4 RESULTADOS E DISCUSSÕES

4.4 Eixo II Ações compatíveis com a Escola inclusiva

Falar sobre inclusão e acolher os alunos provenientes de famílias concebidas como incluídas no padrão cultural, é natural para a escola. No outro extremo, a exclusão de crianças e jovens é ratificada por não se identificarem com a cultura escolar, ou simplesmente, por não terem “conhecimentos prévios” é a fala mais usual. Esse é o caso da violência simbólica da qual fala Bourdieu (2013) que, além de privilegiar os já privilegiados, convence os demais de sua própria culpa diante dos fracassos e exclusões.

A inclusão perpassa pelas várias dimensões humanas, sociais e políticas, e vem gradualmente se expandindo na sociedade contemporânea, de forma a auxiliar no desenvolvimento das pessoas em geral de maneira a contribuir para a reestruturação de práticas e ações cada vez mais positivas: inclusivas, sem preconceitos e discriminação.

Primeiro a gente tem que ter uma consciência de que ela [a escola] é de todos independente da maneira que o outro seja. Então, ela é uma escola de todos e uma escola para todos. A gente tem que ter essa consciência; segundo trabalhando que embora tenhamos características diferentes nós somos iguais enquanto raça humana, enquanto seres humanos e o respeito que é devido a um é também devido ao outro (Willian).

O dia-a-dia de uma escola pode ser o meio de dissipação ou dispersão de atitudes preconceituosas. Ressaltamos que a escola deva ser para todos e todas, mas não igual para todos. Assumir a situação, concebendo que a desigualdade existe é a base para uma mudança de atitude e equiparação dos direitos visando à igualdade de condições. Pois historicamente reconhece-se a existência do preconceito, mas em outros contextos temporais. Ele é visto sempre no passado. Como afirma Schwarcz (2012, p. 30): Todo brasileiro parece se sentir, como uma ilha de democracia racial, cercado de racistas por todos os lados.

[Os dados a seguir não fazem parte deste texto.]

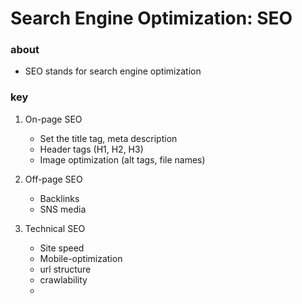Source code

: # Search Engine Optimization: SEO

### about

- SEO stands for search engine optimization

### key

1. On-page SEO
   - Set the title tag, meta description
   - Header tags (H1, H2, H3)
   - Image optimization (alt tags, file names)

2. Off-page SEO
    - Backlinks
    - SNS media

3. Technical SEO
    - Site speed
    - Mobile-optimization
    - url structure
    - crawlability
    -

A educação inclusiva propõe compreender e aceitar o outro na sua singularidade. Implica mudança de perspectiva educacional e abre horizontes para o desenvolvimento de sociedades mais justas. Dessa forma, pode–se dizer que a educação inclusiva é aceita quando se abandona a ideia de que as crianças devem se tornar “iguais” para contribuir para o mundo. Isso requer a superação da tradicional concepção antropológica de seres humanos ideais, pois como afirma Candau (2003) apresentam-se diversos estilos, crenças, costumes, cores, etnias.

Apontamos que a escola inclusiva não deveria fazer a distinção entre os seres humanos. No entanto, vivemos num mundo de padronizações e estereótipos.

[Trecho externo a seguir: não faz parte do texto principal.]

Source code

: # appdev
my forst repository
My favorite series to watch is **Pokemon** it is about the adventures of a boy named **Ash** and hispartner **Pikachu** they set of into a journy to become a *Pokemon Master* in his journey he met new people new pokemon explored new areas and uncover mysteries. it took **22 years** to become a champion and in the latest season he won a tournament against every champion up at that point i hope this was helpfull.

O desenvolvimento de novas relações sociais permitirá, como afirma Cunha Junior (1998), perceber que o racismo, o preconceito e a discriminação são os malefícios que existem tanto na escola como na sociedade em geral, muitas vezes, mascarados e naturalizados e, outras vezes, assumidos explicitamente nas atitudes, nos valores e nas normas vigentes, presentes em nosso cotidiano. Essas manifestações são parte de um processo cruel de dominação, que oprime a cultura dos grupos sociais considerados dominados entre nós, como os negros e os indígenas (entre outros). Nestes termos, cabe a equipe escolar como um todo exercitar os preceitos da Lei 10.639/2003, que assegura que nos estabelecimentos de ensino fundamental e médio, oficiais e particulares, torna-se obrigatório o ensino sobre História e Cultura Afro-Brasileira (Art. 26-A, §1º).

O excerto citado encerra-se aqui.